If you had an intern you’d use them. Otherwise you can use Amazon’s Mechanical Turk.

The story behind the Mechanical Turk

I’ll tell you this in class.

Step One: Sign Up

Visit the Mechanical Turk homepage and click Get Started on the right-hand side (it’s for requesters instead of workers). Then click the Create an Account button up top.

…Not everyone can do it, though. There is a list of supported countries which sadly doesn’t include Greece! Can you use your US address? No idea!

Step Two: Preparing your data

Most of the tasks you’ll do involve processing some data - looking at a bunch of URLs, or images, or something like that. If they’re images, you need to upload them somewhere and put them in a list.

For example, if I’m asking people to copy text out of images, you should upload the images (probably to S3?) and then make a CSV file with a list of all of the iamges. Life will be easier if you call the column image_url because that’s what Amazon assumes the default is.

image_url
http://www.example.com/path/to/image-1.png
http://www.example.com/path/to/image-2.png
http://www.example.com/path/to/image-3.png
http://www.example.com/path/to/image-4.png
http://www.example.com/path/to/image-5.png
http://www.example.com/path/to/image-6.png

Step Three: Designing the HIT

Tasks on Mechanical Turk are called HITs - Human Intelligence Tasks. They luckily have a lot of templates you can use! You can pick from the left-hand side of the project creation page.

Note: Read through the documentation, but generally the idea is to be very specific about what you want.

Let’s start on the Design Layout page first, even though it’s step 2. When you’re creating a request, it’s pretty much a bunch of HTML with variables in it. Notice in the image transcription template you see the broken image?

That’s because the image is actually a variable. If you click View Source you’ll see it src=${image_url}. This takes the image_url column from a CSV and puts it into the form.

For example, if I wanted to add a link to the image that would open in a new window, I could use the following code.

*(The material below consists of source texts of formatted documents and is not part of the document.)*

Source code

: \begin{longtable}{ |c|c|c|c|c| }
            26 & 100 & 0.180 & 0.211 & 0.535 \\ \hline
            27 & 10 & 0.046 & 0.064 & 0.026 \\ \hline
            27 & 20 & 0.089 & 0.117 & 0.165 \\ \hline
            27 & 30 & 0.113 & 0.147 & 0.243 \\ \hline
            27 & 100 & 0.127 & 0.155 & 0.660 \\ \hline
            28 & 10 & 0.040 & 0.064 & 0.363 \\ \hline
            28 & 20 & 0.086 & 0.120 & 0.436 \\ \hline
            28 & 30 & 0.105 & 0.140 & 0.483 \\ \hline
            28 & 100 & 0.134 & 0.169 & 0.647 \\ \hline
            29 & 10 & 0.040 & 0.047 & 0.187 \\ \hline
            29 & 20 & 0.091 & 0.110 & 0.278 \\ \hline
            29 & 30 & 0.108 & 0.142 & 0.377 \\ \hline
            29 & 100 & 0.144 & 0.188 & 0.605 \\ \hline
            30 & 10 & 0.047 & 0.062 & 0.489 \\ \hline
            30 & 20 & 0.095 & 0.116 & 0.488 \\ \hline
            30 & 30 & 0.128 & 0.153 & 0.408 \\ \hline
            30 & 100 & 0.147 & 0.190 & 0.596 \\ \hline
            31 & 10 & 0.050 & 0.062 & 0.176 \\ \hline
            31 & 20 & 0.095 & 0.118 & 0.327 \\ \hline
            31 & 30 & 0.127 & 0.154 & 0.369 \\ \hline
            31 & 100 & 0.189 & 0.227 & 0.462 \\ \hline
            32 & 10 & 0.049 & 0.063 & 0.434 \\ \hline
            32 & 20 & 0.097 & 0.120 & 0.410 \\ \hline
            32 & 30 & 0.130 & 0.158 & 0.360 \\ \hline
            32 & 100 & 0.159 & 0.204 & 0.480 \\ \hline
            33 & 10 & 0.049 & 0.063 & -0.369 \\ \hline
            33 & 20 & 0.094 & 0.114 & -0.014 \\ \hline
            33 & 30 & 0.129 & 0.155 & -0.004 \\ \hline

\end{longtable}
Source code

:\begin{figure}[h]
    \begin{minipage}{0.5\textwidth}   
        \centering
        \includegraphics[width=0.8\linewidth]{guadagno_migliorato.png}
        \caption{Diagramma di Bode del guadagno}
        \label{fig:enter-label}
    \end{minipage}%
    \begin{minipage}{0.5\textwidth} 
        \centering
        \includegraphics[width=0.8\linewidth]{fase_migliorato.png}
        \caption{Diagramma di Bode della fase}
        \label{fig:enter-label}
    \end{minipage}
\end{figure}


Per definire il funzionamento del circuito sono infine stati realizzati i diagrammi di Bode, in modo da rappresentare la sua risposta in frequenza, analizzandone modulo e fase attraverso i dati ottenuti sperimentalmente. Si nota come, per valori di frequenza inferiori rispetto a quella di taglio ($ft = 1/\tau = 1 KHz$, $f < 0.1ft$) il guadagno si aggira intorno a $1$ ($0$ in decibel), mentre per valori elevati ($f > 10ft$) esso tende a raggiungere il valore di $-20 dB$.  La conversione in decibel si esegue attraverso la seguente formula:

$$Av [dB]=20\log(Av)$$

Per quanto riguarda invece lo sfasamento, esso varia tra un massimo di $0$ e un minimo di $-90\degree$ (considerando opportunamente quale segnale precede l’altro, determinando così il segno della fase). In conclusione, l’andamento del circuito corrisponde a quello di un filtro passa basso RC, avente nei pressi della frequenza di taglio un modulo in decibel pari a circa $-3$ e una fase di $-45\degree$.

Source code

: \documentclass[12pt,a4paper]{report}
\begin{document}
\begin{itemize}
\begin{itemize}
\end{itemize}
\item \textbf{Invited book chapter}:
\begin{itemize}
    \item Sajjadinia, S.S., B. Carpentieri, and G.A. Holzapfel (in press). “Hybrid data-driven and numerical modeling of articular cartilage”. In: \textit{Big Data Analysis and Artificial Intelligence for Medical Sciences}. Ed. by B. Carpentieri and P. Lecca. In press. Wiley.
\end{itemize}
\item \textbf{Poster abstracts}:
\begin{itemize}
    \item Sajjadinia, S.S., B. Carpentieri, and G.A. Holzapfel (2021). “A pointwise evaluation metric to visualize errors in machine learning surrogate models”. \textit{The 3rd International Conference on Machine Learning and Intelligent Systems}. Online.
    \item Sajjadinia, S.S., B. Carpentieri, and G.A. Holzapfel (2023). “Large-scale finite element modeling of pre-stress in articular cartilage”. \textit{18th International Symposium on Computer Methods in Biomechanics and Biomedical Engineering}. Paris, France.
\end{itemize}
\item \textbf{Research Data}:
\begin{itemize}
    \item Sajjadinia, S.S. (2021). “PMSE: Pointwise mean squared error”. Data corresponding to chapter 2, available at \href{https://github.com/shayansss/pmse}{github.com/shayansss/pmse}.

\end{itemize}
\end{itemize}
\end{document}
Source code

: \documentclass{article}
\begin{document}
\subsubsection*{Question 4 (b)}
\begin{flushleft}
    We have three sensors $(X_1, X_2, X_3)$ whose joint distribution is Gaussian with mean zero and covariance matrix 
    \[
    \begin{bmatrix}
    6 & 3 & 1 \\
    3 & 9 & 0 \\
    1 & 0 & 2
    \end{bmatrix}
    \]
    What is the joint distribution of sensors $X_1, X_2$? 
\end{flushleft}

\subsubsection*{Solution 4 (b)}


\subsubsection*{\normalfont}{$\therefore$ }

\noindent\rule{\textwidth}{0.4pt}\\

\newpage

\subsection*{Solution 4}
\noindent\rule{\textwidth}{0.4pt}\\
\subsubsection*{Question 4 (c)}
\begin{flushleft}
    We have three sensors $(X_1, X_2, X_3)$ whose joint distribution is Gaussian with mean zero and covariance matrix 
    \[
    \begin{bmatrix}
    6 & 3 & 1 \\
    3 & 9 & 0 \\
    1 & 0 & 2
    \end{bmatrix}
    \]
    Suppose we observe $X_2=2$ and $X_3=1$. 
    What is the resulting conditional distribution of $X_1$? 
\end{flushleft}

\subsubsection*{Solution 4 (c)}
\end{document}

<p><a href="${image_url}" target="_blank">View full-size image</a></p>

Step Four: Setting payment

Go ahead and fill out the properties tab, but the most important is how much should you pay? Basically, (read this for tips)[http://turkernation.com/showthread.php?21352-The-Myth-of-Low-Cost-High-Quality-on-Amazon-s-Mechanical-Turk] and don’t be an asshole. The idea is basically 1) don’t expect slave labor, and 2) don’t expect people to do a good job for a nickel an hour.

From the writeup: If you dig down into these studies and articles, you’ll find the secret: sure, if you pay $1 the work will get done, but it will be completed by scammers using “bots” (automated answering systems), people who don’t necessarily understand the instructions (as English is not their strongest language), or those who don’t care about the quality of the work they complete. That’s fine for simple work that doesn’t require mastery of the English language, but every HIT is posted with the requirement that the answers provided actually offer what is being asked.

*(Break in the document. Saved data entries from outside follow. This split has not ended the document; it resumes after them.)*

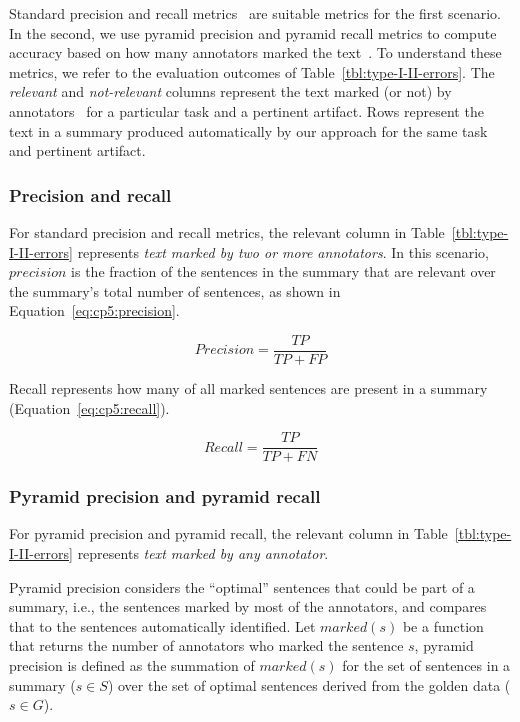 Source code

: Standard precision and recall metrics~\cite{Manning2009IR} are suitable metrics for the first scenario. In the second, we use pyramid precision and pyramid recall metrics
to compute accuracy based on how many annotators marked the text~\cite{Nenkova2004, Lotufo2012}. 
To understand these metrics, we refer to the evaluation outcomes of Table~\ref{tbl:type-I-II-errors}. 
The \textit{relevant} and \textit{not-relevant} columns represent the text 
marked (or not) by annotators~\cite{Lotufo2012} for a particular task and a pertinent artifact. Rows represent the text in a summary produced automatically by our approach for the same task and pertinent artifact.





\subsubsection{Precision and recall}


For standard precision and recall metrics, the relevant column in Table~\ref{tbl:type-I-II-errors} represents \textit{text marked by two or more annotators}. 
In this scenario, $precision$ is the fraction of the sentences
 in the summary that are relevant over the summary's total number of sentences, as shown in Equation~\ref{eq:cp5:precision}.


\begin{equation}
\label{eq:cp5:precision}    
    Precision = \frac{TP}{TP + FP}
\end{equation}

\vspace{2mm}
Recall represents how many of all marked sentences are present in a summary (Equation~\ref{eq:cp5:recall}).


\begin{equation}
\label{eq:cp5:recall}        
    Recall = \frac{TP}{TP + FN}
\end{equation}




\subsubsection{Pyramid precision and pyramid recall}


For pyramid precision and pyramid recall, the relevant column in Table~\ref{tbl:type-I-II-errors} represents \textit{text marked by any annotator}. 


Pyramid precision considers the ``optimal'' sentences that could be part of a summary, i.e., the sentences marked by most of the annotators, and compares that to the sentences  automatically identified. Let $marked(s)$ be a function that returns the number of annotators who marked the sentence $s$, pyramid precision is defined as 
the summation of $marked(s)$ for the set of sentences in a summary ($s \in S$) over the set of optimal sentences derived from the golden data ($s \in G$).



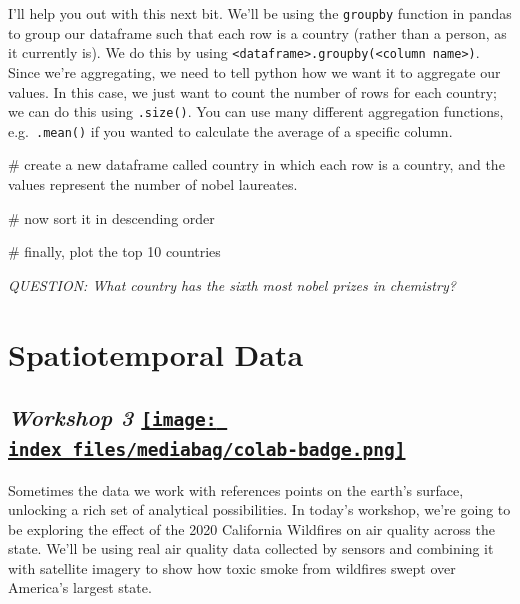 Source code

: \documentclass[
  letterpaper,
  DIV=11,
  numbers=noendperiod]{scrreprt}
\newenvironment{Shaded}{\begin{snugshade}}{\end{snugshade}}
\newcommand{\CommentTok}[1]{\textcolor[rgb]{0.37,0.37,0.37}{#1}}
\begin{document}
I'll help you out with this next bit. We'll be using the
\texttt{groupby} function in pandas to group our dataframe such that
each row is a country (rather than a person, as it currently is). We do
this by using
\texttt{\textless{}dataframe\textgreater{}.groupby(\textquotesingle{}\textless{}column\ name\textgreater{}\textquotesingle{})}.
Since we're aggregating, we need to tell python how we want it to
aggregate our values. In this case, we just want to count the number of
rows for each country; we can do this using \texttt{.size()}. You can
use many different aggregation functions, e.g.~\texttt{.mean()} if you
wanted to calculate the average of a specific column.

\begin{Shaded}
\begin{Highlighting}[]
\CommentTok{\# create a new dataframe called \textquotesingle{}country\textquotesingle{} in which each row is a country, and the values represent the number of nobel laureates. }

\CommentTok{\# now sort it in descending order}

\CommentTok{\# finally, plot the top 10 countries }
\end{Highlighting}
\end{Shaded}

\emph{QUESTION: What country has the sixth most nobel prizes in
chemistry?}


\hypertarget{spatiotemporal-data}{%
\chapter{Spatiotemporal Data}\label{spatiotemporal-data}}

\hypertarget{workshop-3-open-in-colab}{%
\section[\emph{Workshop 3} ]{\texorpdfstring{\emph{Workshop 3}
\href{https://colab.research.google.com/github/oballinger/QM2/blob/main/notebooks/W03.\%20Spatial\%20Data.ipynb}{\protect\texttt{[image: index\_files/mediabag/colab-badge.png]}}}{Workshop 3 Open In Colab}}\label{workshop-3-open-in-colab}}

Sometimes the data we work with references points on the earth's
surface, unlocking a rich set of analytical possibilities. In today's
workshop, we're going to be exploring the effect of the 2020 California
Wildfires on air quality across the state. We'll be using real air
quality data collected by sensors and combining it with satellite
imagery to show how toxic smoke from wildfires swept over America's
largest state.
\end{document}

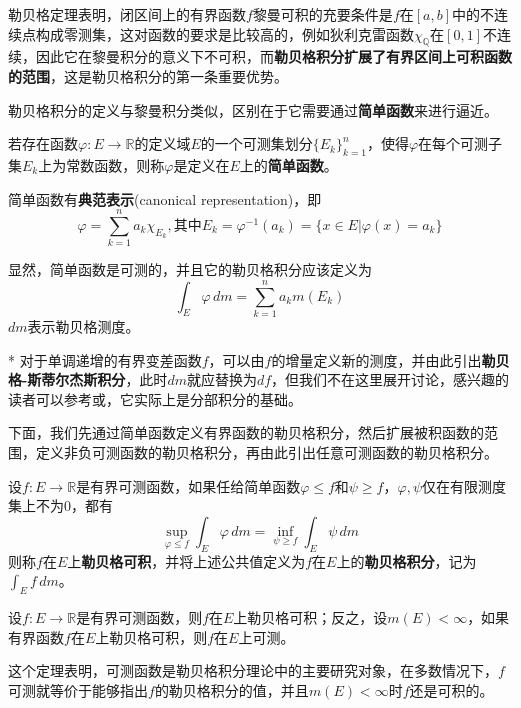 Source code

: 勒贝格定理\cite{real_analysis}表明，闭区间上的有界函数$f$黎曼可积的充要条件是$f$在$[a,b]$中的不连续点构成零测集，这对函数的要求是比较高的，例如狄利克雷函数$\chi_{\mathbb{Q}}$在$[0,1]$不连续，因此它在黎曼积分的意义下不可积，而\textbf{勒贝格积分扩展了有界区间上可积函数的范围}，这是勒贝格积分的第一条重要优势。

勒贝格积分的定义与黎曼积分类似，区别在于它需要通过\textbf{简单函数}来进行逼近。

\begin{definition}[简单函数]
    若存在函数$\varphi:E\to\mathbb{R}$的定义域$E$的一个可测集划分$\{E_k\}_{k=1}^{n}$，使得$\varphi$在每个可测子集$E_k$上为常数函数，则称$\varphi$是定义在$E$上的\textbf{简单函数}。

    简单函数有\textbf{典范表示}(canonical representation)，即
    \[\varphi=\sum_{k=1}^{n}a_k\chi_{E_k},\text{其中}E_k=\varphi^{-1}(a_k)=\{x\in E|\varphi(x)=a_k\}\]
\end{definition}

显然，简单函数是可测的，并且它的勒贝格积分应该定义为
\[\int_{E}\varphi\,dm=\sum_{k=1}^{n}a_k m(E_k)\]
$dm$表示勒贝格测度。
\begin{remark}*
    对于单调递增的有界变差函数$f$，可以由$f$的增量定义新的测度，并由此引出\textbf{勒贝格-斯蒂尔杰斯积分}，此时$dm$就应替换为$df$，但我们不在这里展开讨论，感兴趣的读者可以参考\cite{simple_real_analysis}或\cite{chentianquan}，它实际上是分部积分的基础。
\end{remark}

下面，我们先通过简单函数定义有界函数的勒贝格积分，然后扩展被积函数的范围，定义非负可测函数的勒贝格积分，再由此引出任意可测函数的勒贝格积分。

\begin{definition}[有界函数的勒贝格积分]
    设$f:E\to\mathbb{R}$是有界可测函数，如果任给简单函数$\varphi\leq f$和$\psi\geq f$，$\varphi,\psi$仅在有限测度集上不为0，都有
    \[\sup_{\varphi\leq f}\int_{E}\varphi\,dm=\inf_{\psi\geq f}\int_{E}\psi\,dm\]
    则称$f$在$E$上\textbf{勒贝格可积}，并将上述公共值定义为$f$在$E$上的\textbf{勒贝格积分}，记为$\int_{E}f\,dm$。
\end{definition}

\begin{theorem}
    设$f:E\to\mathbb{R}$是有界可测函数，则$f$在$E$上勒贝格可积；反之，设$m(E)<\infty$，如果有界函数$f$在$E$上勒贝格可积，则$f$在$E$上可测。
\end{theorem}

这个定理表明，可测函数是勒贝格积分理论中的主要研究对象，在多数情况下，$f$可测就等价于能够指出$f$的勒贝格积分的值，并且$m(E)<\infty$时$f$还是可积的。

  1. Figure out a target hourly wage
  2. See how long it takes you to do a reasonably complex one
  3. Do the math and come up with a per-HIT wage

Step Five: Targeting workers

Now that you have your pay set, you can also add qualifications. “Masters” are supposedly skilled workers, but you might also want to add some more bits in - maybe 99% approval and over 1000 tasks?

Step Six: Finishing up your project template

Now click Preview and Finish tab. If you’d like to see all of the variables you’re using on the page, you can click Download sample to get a sample CSV file. Otherwise scroll down to the Finish button and click it.

Step Seven: Publishing

Click Publish Batch and upload a CSV file.

Once it’s uploaded you’ll have the ability to preview the HIT. Get excited! Scroll down, click Next and then you’ll be on a page that provides you with some estimated billing details. You’ll probably be shocked, but remember: we aren’t here for slave labor, this is definitely probably maybe worth it.

Step Eight: Accepting and confirming

Once it’s all done you’ll want to confirm that the work is real, either by looking at it or having it done multiple times and comparing with some flavor of diff. Accept/approve and go away happy!